[Saved data entries]
====

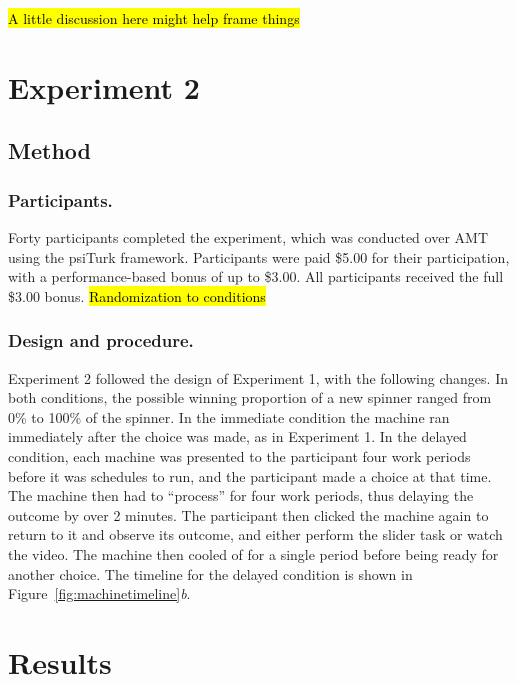 \documentclass[10pt,letterpaper]{article}
\begin{document}
\hl{A little discussion here might help frame things}

\section{Experiment 2}

\subsection{Method}

\subsubsection{Participants.}

Forty participants completed the experiment, which was conducted over
AMT using the psiTurk framework.
Participants were paid \$5.00 for their participation, with a performance-based
bonus of up to \$3.00. All participants received the full \$3.00 bonus.
\hl{Randomization to conditions}

\subsubsection{Design and procedure.}

Experiment 2 followed the design of Experiment 1, with the following changes. In
both conditions, the possible winning proportion of a new spinner ranged from 0\% to 100\% of
the spinner. In the immediate condition the machine ran immediately after the
choice was made, as in Experiment 1. In the delayed condition, each machine was
presented to the participant four work periods before it was schedules to run,
and the participant made a choice at that time. The machine then had to
``process'' for four work periods, thus delaying
the outcome by over 2 minutes. The participant then clicked the machine again to
return to it and observe its outcome, and either perform the slider task or
watch the video. The machine then cooled of for a single period before being
ready for another choice. The timeline for the delayed condition is shown in
Figure~\ref{fig:machinetimeline}\emph{b}.

\section{Results}
\end{document}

====

What you have to do: From the entries above, give again exactly the lines running from the line with "Participants were paid" to the line with "the spinner. In"; include both of those lines.

Answer box:
Participants were paid \$5.00 for their participation, with a performance-based
bonus of up to \$3.00. All participants received the full \$3.00 bonus.
\hl{Randomization to conditions}

\subsubsection{Design and procedure.}

Experiment 2 followed the design of Experiment 1, with the following changes. In
both conditions, the possible winning proportion of a new spinner ranged from 0\% to 100\% of
the spinner. In the immediate condition the machine ran immediately after the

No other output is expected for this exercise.